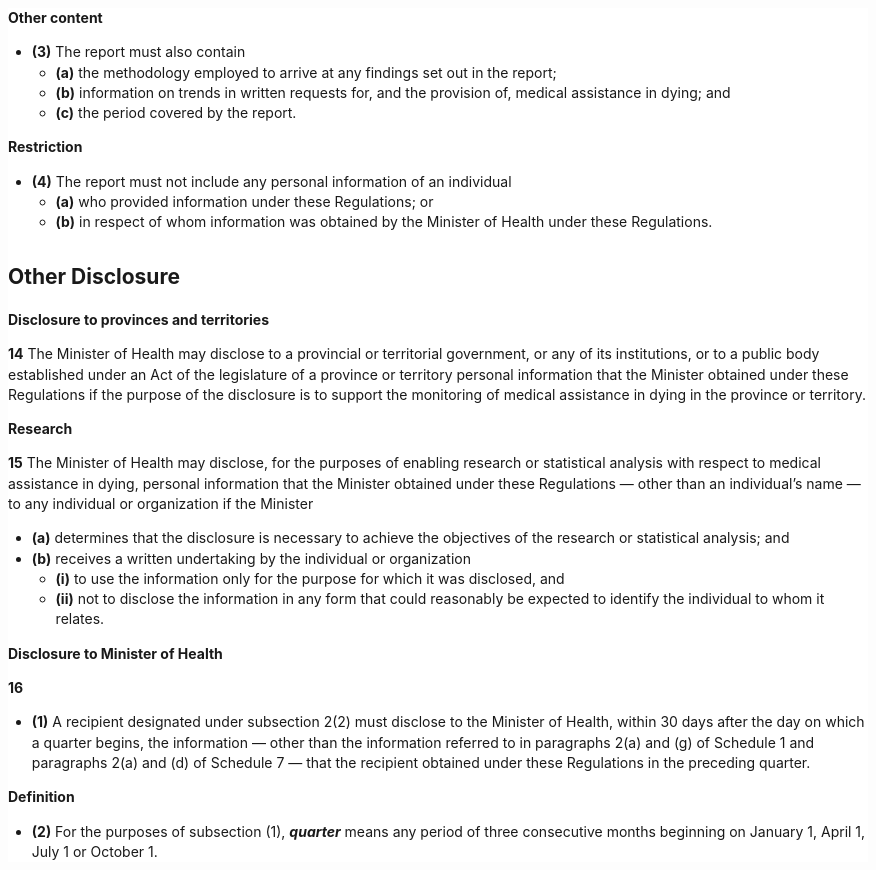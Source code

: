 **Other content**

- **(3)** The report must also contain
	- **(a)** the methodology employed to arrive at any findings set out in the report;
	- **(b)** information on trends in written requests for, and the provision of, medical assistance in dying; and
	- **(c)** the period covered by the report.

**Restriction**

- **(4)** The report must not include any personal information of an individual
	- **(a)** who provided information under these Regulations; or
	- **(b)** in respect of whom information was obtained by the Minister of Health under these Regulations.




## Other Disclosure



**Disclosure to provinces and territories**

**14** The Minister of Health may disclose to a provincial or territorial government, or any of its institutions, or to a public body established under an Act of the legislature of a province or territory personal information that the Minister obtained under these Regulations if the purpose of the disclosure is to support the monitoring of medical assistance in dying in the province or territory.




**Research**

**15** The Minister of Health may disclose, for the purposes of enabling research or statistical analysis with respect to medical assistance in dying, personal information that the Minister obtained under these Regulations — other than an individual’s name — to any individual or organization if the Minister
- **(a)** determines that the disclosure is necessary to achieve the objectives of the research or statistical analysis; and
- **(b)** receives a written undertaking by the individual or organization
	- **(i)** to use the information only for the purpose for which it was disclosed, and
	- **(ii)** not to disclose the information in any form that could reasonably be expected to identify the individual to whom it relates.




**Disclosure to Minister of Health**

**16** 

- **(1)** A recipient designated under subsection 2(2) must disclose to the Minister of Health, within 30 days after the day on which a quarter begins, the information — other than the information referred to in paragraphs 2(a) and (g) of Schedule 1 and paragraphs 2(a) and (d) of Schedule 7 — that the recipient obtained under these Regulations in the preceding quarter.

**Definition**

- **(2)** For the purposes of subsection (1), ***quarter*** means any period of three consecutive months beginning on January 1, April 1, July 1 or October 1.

------------------------

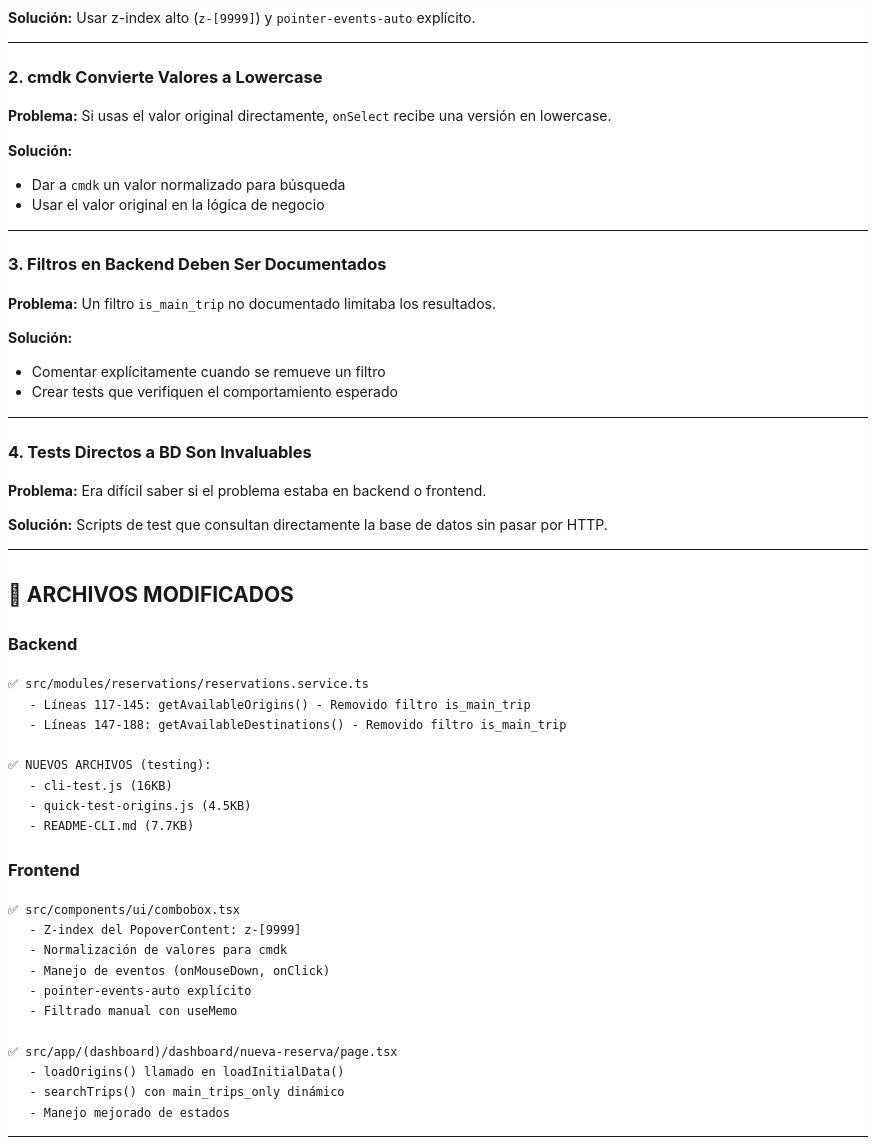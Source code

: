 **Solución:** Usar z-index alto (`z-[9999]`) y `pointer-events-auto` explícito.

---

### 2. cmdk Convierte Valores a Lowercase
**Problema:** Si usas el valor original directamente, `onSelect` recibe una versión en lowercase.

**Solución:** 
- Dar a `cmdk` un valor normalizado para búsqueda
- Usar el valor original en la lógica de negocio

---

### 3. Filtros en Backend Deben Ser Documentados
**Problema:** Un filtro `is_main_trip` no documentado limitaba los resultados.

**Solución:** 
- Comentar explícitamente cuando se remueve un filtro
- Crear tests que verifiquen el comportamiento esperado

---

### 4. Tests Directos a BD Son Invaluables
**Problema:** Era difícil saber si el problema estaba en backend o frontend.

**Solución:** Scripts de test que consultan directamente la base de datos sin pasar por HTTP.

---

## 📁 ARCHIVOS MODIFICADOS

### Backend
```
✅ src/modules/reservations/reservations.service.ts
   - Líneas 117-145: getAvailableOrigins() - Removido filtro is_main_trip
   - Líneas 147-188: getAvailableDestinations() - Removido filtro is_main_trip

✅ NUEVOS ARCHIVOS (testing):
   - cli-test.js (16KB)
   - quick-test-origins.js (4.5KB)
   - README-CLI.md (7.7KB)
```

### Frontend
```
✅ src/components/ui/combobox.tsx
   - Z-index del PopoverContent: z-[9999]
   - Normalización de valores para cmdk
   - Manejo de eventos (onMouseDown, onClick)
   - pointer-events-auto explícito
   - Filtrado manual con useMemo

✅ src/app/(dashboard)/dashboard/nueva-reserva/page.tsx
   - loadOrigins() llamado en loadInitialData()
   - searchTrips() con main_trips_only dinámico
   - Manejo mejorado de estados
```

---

------------------------

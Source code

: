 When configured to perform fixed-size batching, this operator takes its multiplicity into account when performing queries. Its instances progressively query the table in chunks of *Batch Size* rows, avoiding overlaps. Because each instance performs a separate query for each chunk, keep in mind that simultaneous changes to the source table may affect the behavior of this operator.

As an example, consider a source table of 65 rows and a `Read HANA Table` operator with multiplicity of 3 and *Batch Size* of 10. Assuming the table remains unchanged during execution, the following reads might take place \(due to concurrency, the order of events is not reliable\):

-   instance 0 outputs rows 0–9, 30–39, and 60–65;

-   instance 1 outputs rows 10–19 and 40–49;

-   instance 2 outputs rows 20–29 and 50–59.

------------------------

About this task:
Transcribe, exactly and without additions, the lines of the records above, beginning with the line that contains "- **(b)** in respect" and ending with the line that contains "provinces and territories**", both included.

Answer box:
	- **(b)** in respect of whom information was obtained by the Minister of Health under these Regulations.




## Other Disclosure



**Disclosure to provinces and territories**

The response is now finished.